§ YOUR ASSIGNMENT
Skip the images and restate every line of the records exactly.

§ PROVIDED DATA

- - - - -

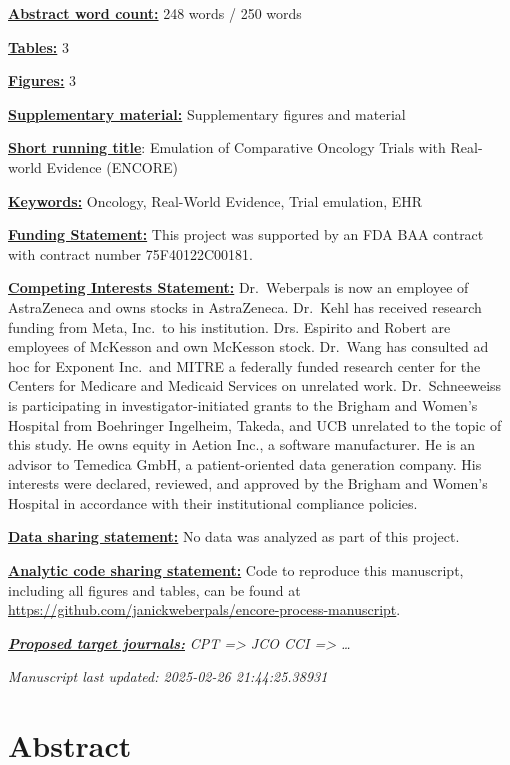\documentclass[
  letterpaper,
  DIV=11,
  numbers=noendperiod]{scrartcl}
\begin{document}
\ul{\textbf{Abstract word count:}} 248 words / 250 words

\ul{\textbf{Tables:}} 3

\ul{\textbf{Figures:}} 3

\ul{\textbf{Supplementary material:}} Supplementary figures and material

\ul{\textbf{Short running title}}: Emulation of Comparative Oncology
Trials with Real-world Evidence (ENCORE)

\ul{\textbf{Keywords:}} Oncology, Real-World Evidence, Trial emulation,
EHR

\ul{\textbf{Funding Statement:}} This project was supported by an FDA
BAA contract with contract number 75F40122C00181.

\ul{\textbf{Competing Interests Statement:}} Dr.~Weberpals is now an
employee of AstraZeneca and owns stocks in AstraZeneca. Dr.~Kehl has
received research funding from Meta, Inc.~to his institution. Drs.
Espirito and Robert are employees of McKesson and own McKesson stock.
Dr.~Wang has consulted ad hoc for Exponent Inc.~and MITRE a federally
funded research center for the Centers for Medicare and Medicaid
Services on unrelated work. Dr.~Schneeweiss is participating in
investigator-initiated grants to the Brigham and Women's Hospital from
Boehringer Ingelheim, Takeda, and UCB unrelated to the topic of this
study. He owns equity in Aetion Inc., a software manufacturer. He is an
advisor to Temedica GmbH, a patient-oriented data generation company.
His interests were declared, reviewed, and approved by the Brigham and
Women's Hospital in accordance with their institutional compliance
policies.

\ul{\textbf{Data sharing statement:}} No data was analyzed as part of
this project.

\ul{\textbf{Analytic code sharing statement:}} Code to reproduce this
manuscript, including all figures and tables, can be found at
\url{https://github.com/janickweberpals/encore-process-manuscript}.

\ul{\textbf{\emph{Proposed target journals:}}} \emph{CPT =\textgreater{}
JCO CCI =\textgreater{} \ldots{}}

\emph{Manuscript last updated: 2025-02-26 21:44:25.38931}

\newpage{}

\section*{Abstract}\label{abstract}
\end{document}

- - - - -

§ ANSWER SPACE
\documentclass[
  letterpaper,
  DIV=11,
  numbers=noendperiod]{scrartcl}
\begin{document}
\ul{\textbf{Abstract word count:}} 248 words / 250 words

\ul{\textbf{Tables:}} 3

\ul{\textbf{Figures:}} 3

\ul{\textbf{Supplementary material:}} Supplementary figures and material

\ul{\textbf{Short running title}}: Emulation of Comparative Oncology
Trials with Real-world Evidence (ENCORE)

\ul{\textbf{Keywords:}} Oncology, Real-World Evidence, Trial emulation,
EHR

\ul{\textbf{Funding Statement:}} This project was supported by an FDA
BAA contract with contract number 75F40122C00181.

\ul{\textbf{Competing Interests Statement:}} Dr.~Weberpals is now an
employee of AstraZeneca and owns stocks in AstraZeneca. Dr.~Kehl has
received research funding from Meta, Inc.~to his institution. Drs.
Espirito and Robert are employees of McKesson and own McKesson stock.
Dr.~Wang has consulted ad hoc for Exponent Inc.~and MITRE a federally
funded research center for the Centers for Medicare and Medicaid
Services on unrelated work. Dr.~Schneeweiss is participating in
investigator-initiated grants to the Brigham and Women's Hospital from
Boehringer Ingelheim, Takeda, and UCB unrelated to the topic of this
study. He owns equity in Aetion Inc., a software manufacturer. He is an
advisor to Temedica GmbH, a patient-oriented data generation company.
His interests were declared, reviewed, and approved by the Brigham and
Women's Hospital in accordance with their institutional compliance
policies.

\ul{\textbf{Data sharing statement:}} No data was analyzed as part of
this project.

\ul{\textbf{Analytic code sharing statement:}} Code to reproduce this
manuscript, including all figures and tables, can be found at
\url{https://github.com/janickweberpals/encore-process-manuscript}.

\ul{\textbf{\emph{Proposed target journals:}}} \emph{CPT =\textgreater{}
JCO CCI =\textgreater{} \ldots{}}

\emph{Manuscript last updated: 2025-02-26 21:44:25.38931}

\newpage{}

\section*{Abstract}\label{abstract}
\end{document}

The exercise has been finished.